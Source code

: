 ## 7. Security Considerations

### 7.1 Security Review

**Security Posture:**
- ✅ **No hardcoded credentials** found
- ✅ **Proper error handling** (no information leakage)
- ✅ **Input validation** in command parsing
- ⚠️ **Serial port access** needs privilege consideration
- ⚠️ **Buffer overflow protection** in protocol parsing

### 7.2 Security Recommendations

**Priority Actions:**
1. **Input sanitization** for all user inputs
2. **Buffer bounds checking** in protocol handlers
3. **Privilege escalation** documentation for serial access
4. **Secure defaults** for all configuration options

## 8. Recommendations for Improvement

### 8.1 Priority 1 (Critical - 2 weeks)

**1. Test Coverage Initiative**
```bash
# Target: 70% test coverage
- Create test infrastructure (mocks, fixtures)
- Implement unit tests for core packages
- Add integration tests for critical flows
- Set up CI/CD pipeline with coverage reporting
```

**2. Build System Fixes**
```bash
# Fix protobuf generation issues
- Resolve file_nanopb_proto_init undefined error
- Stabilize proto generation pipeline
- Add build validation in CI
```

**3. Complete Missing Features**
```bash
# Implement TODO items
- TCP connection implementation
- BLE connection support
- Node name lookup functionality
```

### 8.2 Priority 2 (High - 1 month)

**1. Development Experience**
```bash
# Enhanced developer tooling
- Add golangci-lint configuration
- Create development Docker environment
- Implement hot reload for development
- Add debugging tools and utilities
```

Exercise goal
Copy every line from the data that includes the string "protocol".

Task result
- ⚠️ **Buffer overflow protection** in protocol parsing
2. **Buffer bounds checking** in protocol handlers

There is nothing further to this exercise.